張興浩和大壯這時候正在日本人的大營裡掃蕩,這兩人一把大斧,一條長棍,再加上一百多條槍,把日本人的大營攪了個人仰馬翻,本來田木才留下不到一百人滅火,這一下,不僅火沒滅, 還把命都搭進去了。
“大壯,你不夠意思!我還沒殺夠呢,你那邊就都給拍死了,以後啥事不帶你了!”
“那你手慢,能賴我麽!”
這個時候只見老翟頭正指揮著人往那四輛車上裝東西。
“把那些子彈都給我裝上車,槍咱們不要,哎,對了,那沒燒的糧食也給我往上裝!”
就在他們熱火朝天搬東西,葉志超和聶士成也趕了過來。
“這個…”
“我們大人說了,見者有份,我就不照顧你們了!”
葉志超和聶士成聽完,一咬牙,一跺腳。
“給我搬!緊著炮彈拿啊!”
這真是小車不倒隻管推,大夥兒一趟一趟拉的那叫一個喜笑顏開,雁字營的人來到最後還唱起來了。
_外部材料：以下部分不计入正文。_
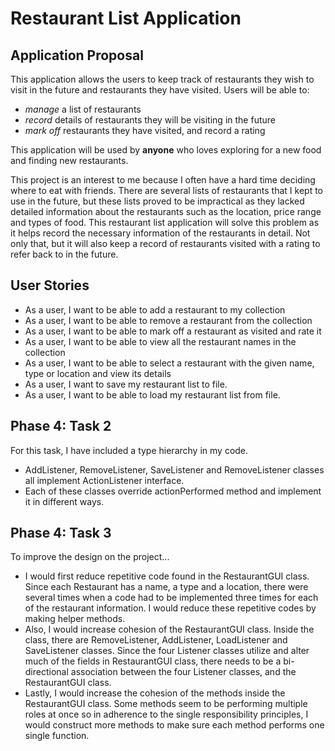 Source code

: # Restaurant List Application

## Application Proposal

This application allows the users to keep track of restaurants they wish to visit in the future and restaurants they 
have visited. Users will be able to:
- *manage* a list of restaurants
- *record* details of restaurants they will be visiting in the future
- *mark off* restaurants they have visited, and record a rating

This application will be used by  **anyone** who loves exploring for a new food and finding new restaurants.

This project is an interest to me because I often have a hard time deciding where to eat with friends. There are 
several lists of restaurants that I kept to use in the future, but these lists proved to be impractical as they lacked 
detailed information about the restaurants such as the location, price range and types of food. This restaurant list
application will solve this problem as it helps record the necessary information of the restaurants in detail. Not 
only that, but it will also keep a record of restaurants visited with a rating to refer back to in the future. 

## User Stories
- As a user, I want to be able to add a restaurant to my collection
- As a user, I want to be able to remove a restaurant from the collection
- As a user, I want to be able to mark off a restaurant as visited and rate it 
- As a user, I want to be able to view all the restaurant names in the collection
- As a user, I want to be able to select a restaurant with the given name, type or location and view its details 
- As a user, I want to save my restaurant list to file.
- As a user, I want to be able to load my restaurant list from file. 

## Phase 4: Task 2
For this task, I have included a type hierarchy in my code.
- AddListener, RemoveListener, SaveListener and RemoveListener classes all implement ActionListener interface.
- Each of these classes override actionPerformed method and implement it in different ways. 

## Phase 4: Task 3
To improve the design on the project...
- I would first reduce repetitive code found in the RestaurantGUI class. Since each Restaurant has a name, a type and 
a location, there were several times when a code had to be implemented three times for each of the restaurant 
information. I would reduce these repetitive codes by making helper methods. 
- Also, I would increase cohesion of the RestaurantGUI class. Inside the class, there are RemoveListener, AddListener, 
LoadListener and SaveListener classes. Since the four Listener classes utilize and alter much of the fields in 
RestaurantGUI class, there needs to be a bi-directional association between the four Listener classes, and the 
RestaurantGUI class. 
- Lastly, I would increase the cohesion of the methods inside the RestaurantGUI class. Some methods seem to be 
performing multiple roles at once so in adherence to the single responsibility principles, I would construct more 
methods to make sure each method performs one single function. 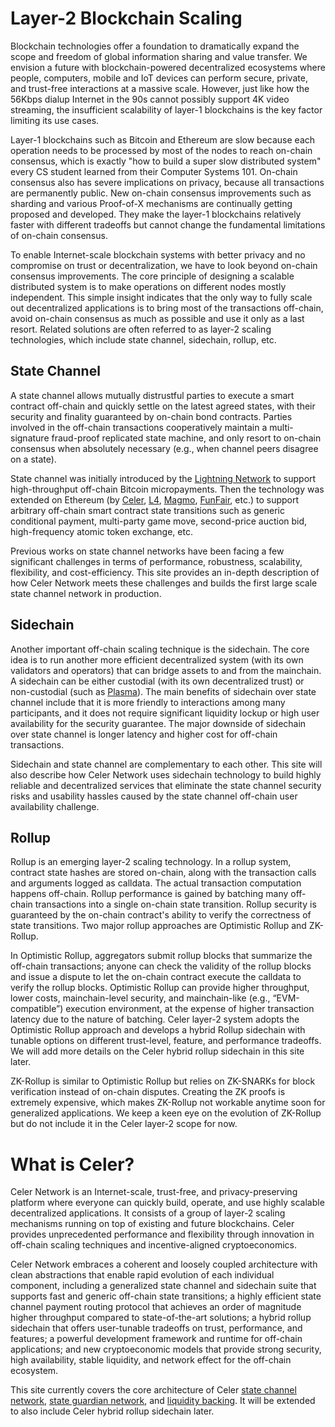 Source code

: # Layer-2 Blockchain Scaling

Blockchain technologies offer a foundation to dramatically expand the scope and freedom of global information sharing and value transfer. We envision a future with blockchain-powered decentralized ecosystems where people, computers, mobile and IoT devices can perform secure, private, and trust-free interactions at a massive scale. However, just like how the 56Kbps dialup Internet in the 90s cannot possibly support 4K video streaming, the insufficient scalability of layer-1 blockchains is the key factor limiting its use cases.

Layer-1 blockchains such as Bitcoin and Ethereum are slow because each operation needs to be processed by most of the nodes to reach on-chain consensus, which is exactly "how to build a super slow distributed system" every CS student learned from their Computer Systems 101. On-chain consensus also has severe implications on privacy, because all transactions are permanently public. New on-chain consensus improvements such as sharding and various Proof-of-X mechanisms are continually getting proposed and developed. They make the layer-1 blockchains relatively faster with different tradeoffs but cannot change the fundamental limitations of on-chain consensus.

To enable Internet-scale blockchain systems with better privacy and no compromise on trust or decentralization, we have to look beyond on-chain consensus improvements. The core principle of designing a scalable distributed system is to make operations on different nodes mostly independent. This simple insight indicates that the only way to fully scale out decentralized applications is to bring most of the transactions off-chain, avoid on-chain consensus as much as possible and use it only as a last resort. Related solutions are often referred to as layer-2 scaling technologies, which include state channel, sidechain, rollup, etc.

## State Channel

A state channel allows mutually distrustful parties to execute a smart contract off-chain and quickly settle on the latest agreed states, with their security and finality guaranteed by on-chain bond contracts. Parties involved in the off-chain transactions cooperatively maintain a multi-signature fraud-proof replicated state machine, and only resort to on-chain consensus when absolutely necessary (e.g., when channel peers disagree on a state).

State channel was initially introduced by the [Lightning Network](https://lightning.network) to support high-throughput off-chain Bitcoin micropayments. Then the technology was extended on Ethereum (by [Celer](https://www.celer.network), [L4](https://l4.ventures/), [Magmo](https://magmo.com), [FunFair](https://funfair.io), etc.) to support arbitrary off-chain smart contract state transitions such as generic conditional payment, multi-party game move, second-price auction bid, high-frequency atomic token exchange, etc.

Previous works on state channel networks have been facing a few significant challenges in terms of performance, robustness, scalability, flexibility, and cost-efficiency. This site provides an in-depth description of how Celer Network meets these challenges and builds the first large scale state channel network in production.

## Sidechain

Another important off-chain scaling technique is the sidechain. The core idea is to run another more efficient decentralized system (with its own validators and operators) that can bridge assets to and from the mainchain. A sidechain can be either custodial (with its own decentralized trust) or non-custodial (such as [Plasma](https://www.learnplasma.org/en/)). The main benefits of sidechain over state channel include that it is more friendly to interactions among many participants, and it does not require significant liquidity lockup or high user availability for the security guarantee. The major downside of sidechain over state channel is longer latency and higher cost for off-chain transactions.

Sidechain and state channel are complementary to each other. This site will also describe how Celer Network uses sidechain technology to build highly reliable and decentralized services that eliminate the state channel security risks and usability hassles caused by the state channel off-chain user availability challenge.

## Rollup

Rollup is an emerging layer-2 scaling technology. In a rollup system, contract state hashes are stored on-chain, along with the transaction calls and arguments logged as calldata. The actual transaction computation happens off-chain. Rollup performance is gained by batching many off-chain transactions into a single on-chain state transition. Rollup security is guaranteed by the on-chain contract's ability to verify the correctness of state transitions. Two major rollup approaches are Optimistic Rollup and ZK-Rollup. 

In Optimistic Rollup, aggregators submit rollup blocks that summarize the off-chain transactions; anyone can check the validity of the rollup blocks and issue a dispute to let the on-chain contract execute the calldata to verify the rollup blocks. Optimistic Rollup can provide higher throughput, lower costs, mainchain-level security, and mainchain-like (e.g., “EVM-compatible”) execution environment, at the expense of higher transaction latency due to the nature of batching. Celer layer-2 system adopts the Optimistic Rollup approach and develops a hybrid Rollup sidechain with tunable options on different trust-level, feature, and performance tradeoffs. We will add more details on the Celer hybrid rollup sidechain in this site later.

ZK-Rollup is similar to Optimistic Rollup but relies on ZK-SNARKs for block verification instead of on-chain disputes. Creating the ZK proofs is extremely expensive, which makes ZK-Rollup not workable anytime soon for generalized applications. We keep a keen eye on the evolution of ZK-Rollup but do not include it in the Celer layer-2 scope for now.

# What is Celer?

Celer Network is an Internet-scale, trust-free, and privacy-preserving platform where everyone can quickly build, operate, and use highly scalable decentralized applications. It consists of a group of layer-2 scaling mechanisms running on top of existing and future blockchains. Celer provides unprecedented performance and flexibility through innovation in off-chain scaling techniques and incentive-aligned cryptoeconomics.

Celer Network embraces a coherent and loosely coupled architecture with clean abstractions that enable rapid evolution of each individual component, including a generalized state channel and sidechain suite that supports fast and generic off-chain state transitions; a highly efficient state channel payment routing protocol that achieves an order of magnitude higher throughput compared to state-of-the-art solutions; a hybrid rollup sidechain that offers user-tunable tradeoffs on trust, performance, and features; a powerful development framework and runtime for off-chain applications; and new cryptoeconomic models that provide strong security, high availability, stable liquidity, and network effect for the off-chain ecosystem.

This site currently covers the core architecture of Celer [state channel network](../channel/overview.md), [state guardian network](../sgn/architecture.md), and [liquidity backing](../liquidity/backing.md). It will be extended to also include Celer hybrid rollup sidechain later.
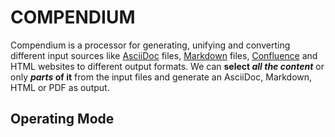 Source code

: # COMPENDIUM
Compendium is a processor for generating, unifying and converting different input sources like [AsciiDoc](https://asciidoctor.org/docs/asciidoc-syntax-quick-reference/) files, [Markdown](https://guides.github.com/features/mastering-markdown/) files, [Confluence](https://confluence.atlassian.com/doc/confluence-wiki-markup-251003035.html) and HTML websites to different output formats. We can **select _all the content_** or only **_parts_ of it** from the input files and generate an AsciiDoc, Markdown, HTML or PDF as output.

## Operating Mode
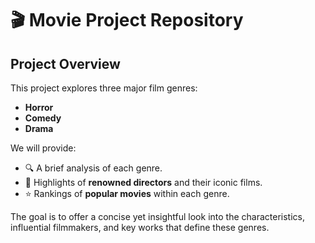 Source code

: # 🎬 Movie Project Repository

## Project Overview

This project explores three major film genres:

- **Horror**
- **Comedy**
- **Drama**

We will provide:
- 🔍 A brief analysis of each genre.
- 🎥 Highlights of **renowned directors** and their iconic films.
- ⭐ Rankings of **popular movies** within each genre.

The goal is to offer a concise yet insightful look into the characteristics, influential filmmakers, and key works that define these genres.
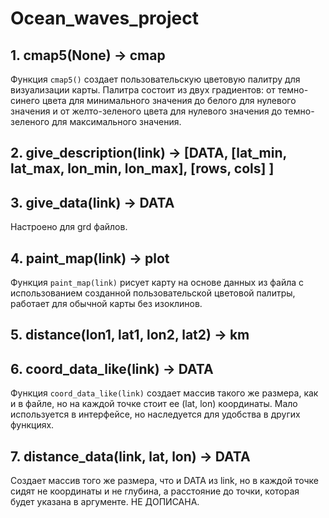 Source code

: # Ocean_waves_project

## 1. cmap5(None) -> cmap
Функция `cmap5()` создает пользовательскую цветовую палитру для визуализации карты. Палитра состоит из двух градиентов: от темно-синего цвета для минимального значения до белого для нулевого значения и от желто-зеленого цвета для нулевого значения до темно-зеленого для максимального значения.

## 2. give_description(link) -> [DATA, [lat_min, lat_max, lon_min, lon_max], [rows, cols] ]

## 3. give_data(link) -> DATA

Настроено для grd файлов.

## 4. paint_map(link) -> plot

Функция `paint_map(link)` рисует карту на основе данных из файла с использованием созданной пользовательской цветовой палитры, работает для обычной карты без изоклинов.

## 5. distance(lon1, lat1, lon2, lat2) -> km

## 6. coord_data_like(link) -> DATA

Функция `coord_data_like(link)` создает массив такого же размера, как и в файле, но на каждой точке стоит ее (lat, lon) координаты. Мало используется в интерфейсе, но наследуется для удобства в других функциях.

## 7. distance_data(link, lat, lon) -> DATA

Создает массив того же размера, что и DATA из link, но в каждой точке сидят не координаты и не глубина, а расстояние до точки, которая будет указана в аргументе. НЕ ДОПИСАНА.






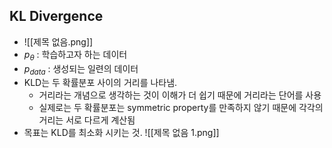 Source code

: ## KL Divergence
- ![[제목 없음.png]]
- $p_\theta$ : 학습하고자 하는 데이터
- $p_{data}$ : 생성되는 일련의 데이터
- KLD는 두 확률분포 사이의 거리를 나타냄.
	- 거리라는 개념으로 생각하는 것이 이해가 더 쉽기 때문에 거리라는 단어를 사용
	- 실제로는 두 확률분포는 symmetric property를 만족하지 않기 때문에 각각의 거리는 서로 다르게 계산됨
- 목표는 KLD를 최소화 시키는 것.
	![[제목 없음 1.png]]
“乾就一個字,我隻說一次,你知道我只會用行動表示,承諾一輩子,守住了堅持,付出永遠不會太遲!”
“兄弟們,你們這唱的是啥?”
“我們大人教的,這曲子名叫《乾就一個字》!”
老翟頭畢竟還是心思縝密,他催著大夥兒趕緊搬,畢竟這動靜不小,日本人其他的部隊肯定要往這邊救援,一旦要是讓人圍上,那可就吃啥啥也不香了。
“小胖差不多行了,再搬最後一趟,就放把火燒了他們的大營,葉大呆子,你們也趕緊往回撤!”
葉志超一斜眼,這怎還叫上外號了呢,雖說不樂意聽,但是軍中講資歷,老翟頭畢竟以前就是遊擊將軍,自己也只能點頭說是,命令自己手下的人加快速度。